ENTRIES SHOWN section start

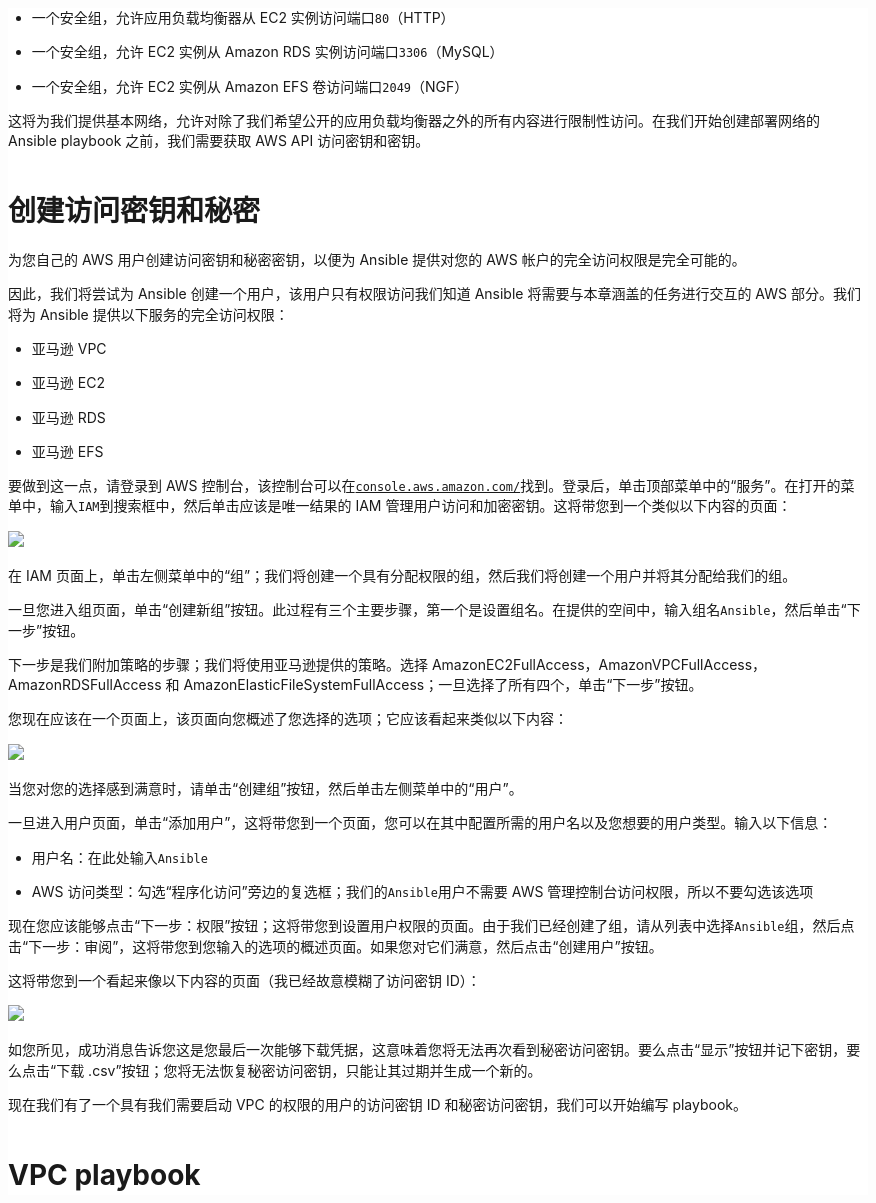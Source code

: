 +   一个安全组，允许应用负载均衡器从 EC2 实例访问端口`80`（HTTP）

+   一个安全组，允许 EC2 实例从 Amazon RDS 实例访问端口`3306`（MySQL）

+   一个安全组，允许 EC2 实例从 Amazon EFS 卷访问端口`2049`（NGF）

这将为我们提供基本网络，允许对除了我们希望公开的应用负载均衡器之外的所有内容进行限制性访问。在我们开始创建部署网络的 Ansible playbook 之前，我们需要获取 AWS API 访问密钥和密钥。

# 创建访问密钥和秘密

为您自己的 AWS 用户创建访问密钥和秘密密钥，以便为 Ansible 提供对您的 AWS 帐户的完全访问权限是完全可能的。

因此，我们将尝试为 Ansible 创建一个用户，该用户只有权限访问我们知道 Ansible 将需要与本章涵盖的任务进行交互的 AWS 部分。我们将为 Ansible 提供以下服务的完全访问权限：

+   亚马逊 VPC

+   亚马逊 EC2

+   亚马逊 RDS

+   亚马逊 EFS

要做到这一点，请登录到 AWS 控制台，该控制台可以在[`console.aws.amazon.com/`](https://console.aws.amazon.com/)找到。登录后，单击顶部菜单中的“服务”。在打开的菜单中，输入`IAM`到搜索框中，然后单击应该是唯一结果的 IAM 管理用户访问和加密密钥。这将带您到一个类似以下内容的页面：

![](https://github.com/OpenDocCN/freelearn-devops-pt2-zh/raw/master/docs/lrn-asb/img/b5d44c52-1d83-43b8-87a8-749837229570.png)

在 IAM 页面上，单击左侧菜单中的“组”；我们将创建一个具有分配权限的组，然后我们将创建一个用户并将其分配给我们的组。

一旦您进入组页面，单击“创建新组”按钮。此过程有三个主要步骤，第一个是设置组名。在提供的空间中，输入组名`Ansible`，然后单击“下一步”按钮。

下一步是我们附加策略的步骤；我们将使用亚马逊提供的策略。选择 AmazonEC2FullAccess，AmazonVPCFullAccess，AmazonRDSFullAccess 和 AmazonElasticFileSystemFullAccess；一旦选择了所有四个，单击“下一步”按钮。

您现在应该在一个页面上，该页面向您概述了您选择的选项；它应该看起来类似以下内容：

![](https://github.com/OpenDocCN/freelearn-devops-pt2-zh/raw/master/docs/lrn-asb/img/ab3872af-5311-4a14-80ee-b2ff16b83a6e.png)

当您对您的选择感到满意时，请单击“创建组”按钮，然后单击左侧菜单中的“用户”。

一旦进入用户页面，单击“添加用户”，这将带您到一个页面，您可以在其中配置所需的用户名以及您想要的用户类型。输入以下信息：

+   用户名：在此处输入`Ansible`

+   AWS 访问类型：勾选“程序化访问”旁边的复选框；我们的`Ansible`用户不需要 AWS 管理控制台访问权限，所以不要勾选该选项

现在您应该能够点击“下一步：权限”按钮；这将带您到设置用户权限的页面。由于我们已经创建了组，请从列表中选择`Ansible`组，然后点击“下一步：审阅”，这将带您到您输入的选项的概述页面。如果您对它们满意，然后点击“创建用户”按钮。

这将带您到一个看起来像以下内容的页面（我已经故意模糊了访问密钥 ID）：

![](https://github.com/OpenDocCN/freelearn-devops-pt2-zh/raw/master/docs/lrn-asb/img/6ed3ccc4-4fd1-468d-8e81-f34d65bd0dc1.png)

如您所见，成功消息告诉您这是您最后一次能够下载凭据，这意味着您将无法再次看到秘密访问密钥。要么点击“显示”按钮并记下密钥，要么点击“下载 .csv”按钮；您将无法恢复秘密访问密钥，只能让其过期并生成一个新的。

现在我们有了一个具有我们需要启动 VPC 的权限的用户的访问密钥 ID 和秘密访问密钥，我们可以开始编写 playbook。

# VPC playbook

ENTRIES SHOWN section end

REQUIRED WORK →
Reproduce, word for word, every line starting at the line that contains "您现在应该在一个页面上，该页面向您概述了您选择的选项；它应该看起来类似以下内容：" and ending with the final line of the entries.

OUTPUT →
您现在应该在一个页面上，该页面向您概述了您选择的选项；它应该看起来类似以下内容：

![](https://github.com/OpenDocCN/freelearn-devops-pt2-zh/raw/master/docs/lrn-asb/img/ab3872af-5311-4a14-80ee-b2ff16b83a6e.png)

当您对您的选择感到满意时，请单击“创建组”按钮，然后单击左侧菜单中的“用户”。

一旦进入用户页面，单击“添加用户”，这将带您到一个页面，您可以在其中配置所需的用户名以及您想要的用户类型。输入以下信息：

+   用户名：在此处输入`Ansible`

+   AWS 访问类型：勾选“程序化访问”旁边的复选框；我们的`Ansible`用户不需要 AWS 管理控制台访问权限，所以不要勾选该选项

现在您应该能够点击“下一步：权限”按钮；这将带您到设置用户权限的页面。由于我们已经创建了组，请从列表中选择`Ansible`组，然后点击“下一步：审阅”，这将带您到您输入的选项的概述页面。如果您对它们满意，然后点击“创建用户”按钮。

这将带您到一个看起来像以下内容的页面（我已经故意模糊了访问密钥 ID）：

![](https://github.com/OpenDocCN/freelearn-devops-pt2-zh/raw/master/docs/lrn-asb/img/6ed3ccc4-4fd1-468d-8e81-f34d65bd0dc1.png)

如您所见，成功消息告诉您这是您最后一次能够下载凭据，这意味着您将无法再次看到秘密访问密钥。要么点击“显示”按钮并记下密钥，要么点击“下载 .csv”按钮；您将无法恢复秘密访问密钥，只能让其过期并生成一个新的。

现在我们有了一个具有我们需要启动 VPC 的权限的用户的访问密钥 ID 和秘密访问密钥，我们可以开始编写 playbook。

# VPC playbook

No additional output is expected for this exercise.